Duração total da projeção: 114 min | M/12
A distância e a separação. João Pedro Rodrigues filma a viagem de férias de uma família de emigrantes, os Fundo, de Paris até à sua terra natal, em Trás-os-
-Montes. Imagens do quotidiano do casal em Paris – ele é sapateiro, ela é porteira – alternam com registos da jornada que fazem de carro pelas autoestradas, e momentos vividos no decurso das férias. ESTA É A MINHA CASA é a primeira parte de um díptico dedicado a esta família e que seria completado, no ano seguinte, com VIAGEM À EXPO. Já no século XXI e do outro lado do mundo, no dia 11 de março de 2011 um grande terramoto atingiu o leste do Japão (provocando o tsunami que causou o desastre nuclear de Fukushima).

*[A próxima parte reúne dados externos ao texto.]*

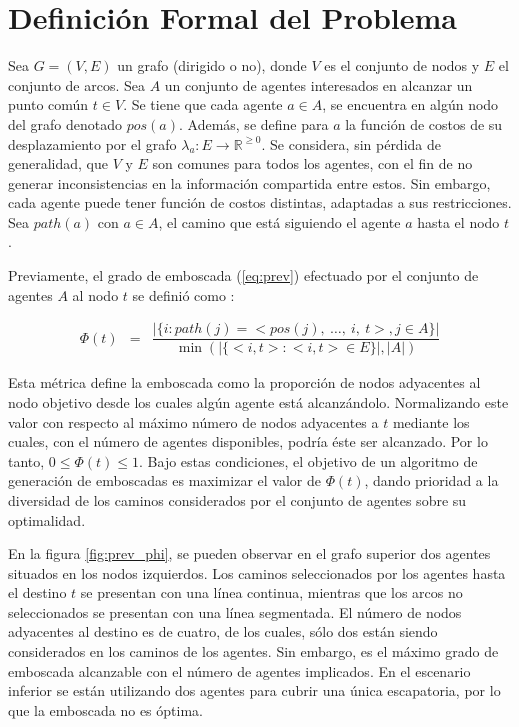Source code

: \section{Definici\'on Formal del Problema}
\label{sec:definition}

Sea $G = (V,E)$ un grafo (dirigido o no), donde $V$ es el conjunto de
nodos y $E$ el conjunto de arcos. Sea $A$ un conjunto de agentes
interesados en alcanzar un punto com\'un $t \in V$. Se tiene
que cada agente $a \in A$, se encuentra en algún nodo del grafo
denotado $pos(a)$. Además, se define para $a$ la función
de costos de su desplazamiento por el grafo
$\lambda_a : E \longrightarrow \mathbb{R}^{\geq 0}$.
Se considera, sin pérdida de generalidad, que $V$ y $E$ son comunes para
todos los agentes, con el fin de no generar inconsistencias en la
información compartida entre estos. Sin embargo, cada agente puede tener
función de costos distintas, adaptadas a sus restricciones.
Sea $path(a)$ con $a \in A$, el camino que está siguiendo el agente
$a$ hasta el nodo $t$.

Previamente, el grado de emboscada (\ref{eq:prev})
efectuado por el conjunto de agentes
$A$ al nodo $t$ se defini\'o como \cite{FGC12e}\cite{FGC12}:

\begin{small}
\begin{eqnarray}
 \Phi(t) &=& 
 \dfrac{|\{ i : path(j) = <pos(j),\ \ldots,\ i,\ t>, j \in A\}|}
	  {\min(|\{ <i,t> : <i,t> \in E \} |,|A|) }
\label{eq:prev}
\end{eqnarray}
\end{small}

Esta m\'etrica define la emboscada como la proporción de nodos adyacentes
al nodo objetivo desde los cuales algún agente está alcanzándolo. Normalizando
este valor con res\-pec\-to al m\'aximo n\'umero de nodos adyacentes a $t$ mediante
los cuales, con el n\'umero de agentes disponibles, podr\'ia \'este ser alcanzado.
Por lo tanto, $0 \leq \Phi(t) \leq 1$. Bajo estas condiciones, el objetivo
de un algoritmo de generaci\'on de emboscadas es maximizar el
valor de $\Phi(t)$, dando prioridad a la diversidad de los caminos
considerados por el conjunto de agentes sobre su optimalidad.

En la figura \ref{fig:prev_phi}, se pueden observar en el grafo
superior dos agentes situados en los nodos izquierdos. Los caminos
seleccionados por los agentes hasta el destino $t$ se presentan con
una l\'inea continua, mientras que los arcos no seleccionados se
presentan con una l\'inea segmentada. El n\'umero de nodos adyacentes
al destino es de cuatro, de los cuales, s\'olo dos están siendo
considerados en los caminos de los agentes. Sin embargo, es el m\'aximo
grado de emboscada alcanzable con el n\'umero de agentes implicados.
En el escenario inferior se est\'an utilizando dos agentes para cubrir
una \'unica escapatoria, por lo que la emboscada no es \'optima.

Shoko trabalha numa loja de sapatos em Tóquio e, na sequência do sismo, não consegue contactar o namorado Masashi, que mora na região mais afetada. O fim do mundo coincide com o fim de uma relação – ou será que uma acontece por causa da outra? AREKARA forma um díptico com a primeira longa-metragem de Makoto Shinozaki, OKAERI (WELCOME HOME), filme premiado no Festival de Berlim em 1996. AREKARA é apresentado pela primeira vez fora do Japão e ESTA É A MINHA CASA será projetado em cópia digital remasterizada.